У самого входа на облупленный дебаркадер, чуть в стороне от людского потока, стояли и негромко разговаривали двое мужчин. Было им на вид лет по сорок с небольшим. Один, высокий и худой, в поношенном пиджаке, серых брюках и пыльных сапогах, заметно сутулился и, задумчиво покусывая нижнюю губу, с напряжённой вопросительностью взглядывал на собеседника. Боевые кисточки давно не стриженых усов под прямым, с широкими крыльями носом настороженно пошевеливались, а короткая, чуть растрёпанная бородка слегка топорщилась. Он что-то говорил, с трудом выталкивая слова. Собеседник же, среднего роста, крепкий и подвижный, облачённый в неновый, но почти щегольский костюм-тройку с часовой цепочкой на жилетке, выглядел спокойным и даже весёлым. Он тоже был усат, но кончики его ухоженных и тщательно подстриженных усов лихо загибались вверх, отчего на жёстких губах чудилась недобрая, презрительная улыбка. Тонкий, хрящеватый, хищно-чуткий нос, казалось, то и дело принюхивался к воздуху. Пристальные, внимательные серые глаза блестели, но этот блеск был холоден и страшноват. Что-то неживое, жестокое и тоскливое мерещилось в нём. Но это – если присмотреться. А так эти два человека не обращали на себя никакого внимания. Обычные служащие какой-то советской конторы, мало ли их…

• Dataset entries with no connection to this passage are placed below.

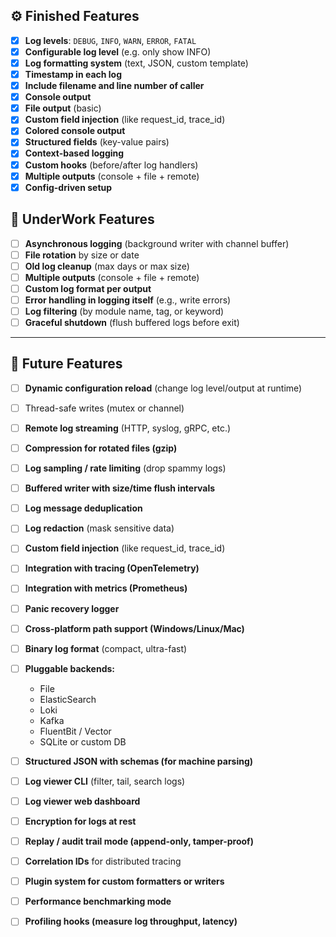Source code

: ## ⚙️ **Finished Features**

* [X] **Log levels**: `DEBUG`, `INFO`, `WARN`, `ERROR`, `FATAL`
* [X] **Configurable log level** (e.g. only show INFO)
* [X] **Log formatting system** (text, JSON, custom template)
* [X] **Timestamp in each log**
* [X] **Include filename and line number of caller**
* [X] **Console output**
* [X] **File output** (basic)
* [X] **Custom field injection** (like request_id, trace_id)
* [X] **Colored console output**
* [X] **Structured fields** (key-value pairs)
* [X] **Context-based logging**
* [X] **Custom hooks** (before/after log handlers)
* [X] **Multiple outputs** (console + file + remote)
* [X] **Config-driven setup**

## 🧱 **UnderWork Features**

* [ ] **Asynchronous logging** (background writer with channel buffer)
* [ ] **File rotation** by size or date
* [ ] **Old log cleanup** (max days or max size)
* [ ] **Multiple outputs** (console + file + remote)
* [ ] **Custom log format per output**
* [ ] **Error handling in logging itself** (e.g., write errors)
* [ ] **Log filtering** (by module name, tag, or keyword)
* [ ] **Graceful shutdown** (flush buffered logs before exit)

---

## 🚀 **Future Features**

* [ ] **Dynamic configuration reload** (change log level/output at runtime)
* [ ] Thread-safe writes (mutex or channel)
* [ ] **Remote log streaming** (HTTP, syslog, gRPC, etc.)
* [ ] **Compression for rotated files (gzip)**
* [ ] **Log sampling / rate limiting** (drop spammy logs)
* [ ] **Buffered writer with size/time flush intervals**
* [ ] **Log message deduplication**
* [ ] **Log redaction** (mask sensitive data)
* [ ] **Custom field injection** (like request_id, trace_id)
* [ ] **Integration with tracing (OpenTelemetry)**
* [ ] **Integration with metrics (Prometheus)**
* [ ] **Panic recovery logger**
* [ ] **Cross-platform path support (Windows/Linux/Mac)**
* [ ] **Binary log format** (compact, ultra-fast)
* [ ] **Pluggable backends:**

  * File
  * ElasticSearch
  * Loki
  * Kafka
  * FluentBit / Vector
  * SQLite or custom DB
* [ ] **Structured JSON with schemas (for machine parsing)**
* [ ] **Log viewer CLI** (filter, tail, search logs)
* [ ] **Log viewer web dashboard**
* [ ] **Encryption for logs at rest**
* [ ] **Replay / audit trail mode (append-only, tamper-proof)**
* [ ] **Correlation IDs** for distributed tracing
* [ ] **Plugin system for custom formatters or writers**
* [ ] **Performance benchmarking mode**
* [ ] **Profiling hooks (measure log throughput, latency)**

– Ну, Виктор Иванович… В час добрый, – тихо проговорил высокий, вздохнул и глянул украдкой через плечо собеседника на кресты и купола церкви Петра и Павла. – С Богом. От успеха вашего дела зависит всё… – он нервно сглотнул и осёкся.
Собеседник выразительно, прожигающе взглянул на него, склонил набок голову и вдруг улыбнулся. Коротко. С язвинкой. Будто колкость какую сказать хотел. Покосился на скучающего неподалёку конного милиционера, на двух молодых бездельников, что стояли, облокотясь о перила, и лузгали семечки.
– Отойдём, Александр Алексеевич. Вон туда… А то проходу мешаем. Люди с поклажей идут, а мы… – и, прихватив своего приятеля за локоть, повлёк его через дебаркадер в дальний угол пристани у носа парохода. Здесь и в самом деле было пусто, и никто, даже случайно, не мог их слышать.
– Волнуетесь, Александр Алексеевич. Нехорошо, – покачал он головой, всё так же ехидно улыбаясь из-под острых усов.
– Мало нас. Слишком мало, Борис Викторович. Вы же понимаете, что даже в случае вашего успеха в Рыбинске… – чуть сдавленно, но спокойно проговорил Александр Алексеевич.
– Тут уже нечего обсуждать. Всё решено. Помощь мне обещана твёрдо. Наше дело – верить. И продержаться. Три-четыре дня. Самое большое – неделю. Ваши сомнения мне понятны, но назад не отыграть. Верьте. Это уже полдела, – отрывисто и веско проговорил собеседник. – И прошу вас, Александр Алексеевич, соблюдайте конспирацию. Здесь даже стены могут слышать. Я – Виктор Иванович.
– Виноват. И спасибо, что обнадёжили, – съехидничал, не выдержав, Александр Алексеевич. – Я сделаю всё и пойду до последнего. Как и вы. Тут никаких сомнений. Но почему вы так верите… им? – и указал взглядом куда-то вверх по Волге.
– Просто я хорошо их знаю. Для них деньги – всё, им ни царя, ни Бога не надо. Такими деньгами там не бросаются. А если бросаются, то знают, что смогут их с лихвой вернуть. Вот и всё, – с жестяной усмешкой пожал плечами Виктор Иванович. – А если это и не так, – улыбнулся он шире, но уже добрее, – у нас же с вами, Александр Алексеевич, всё равно другого пути уже нет. Вот и вся моя вера.
– Воля ваша, Виктор Иванович. Но здравый смысл… – усмехнулся в свою очередь Александр Алексеевич, и смутная тень пробежала по его хмурому лицу. И мелькнула странной досадой в карих, непроницаемых, чуть навыкате, глазах.
– А здравый смысл здесь плохой советчик, дорогой мой Погодин. Дело надо делать. А резонничать – после. На почётном геройском отдыхе. Только так. А иначе – пуля в лоб. Не чужая, так своя. Собственноручная. Вот и все резоны, – и Виктор Иванович счёл нужным смягчить сказанное лёгкой, но многозначительной улыбкой.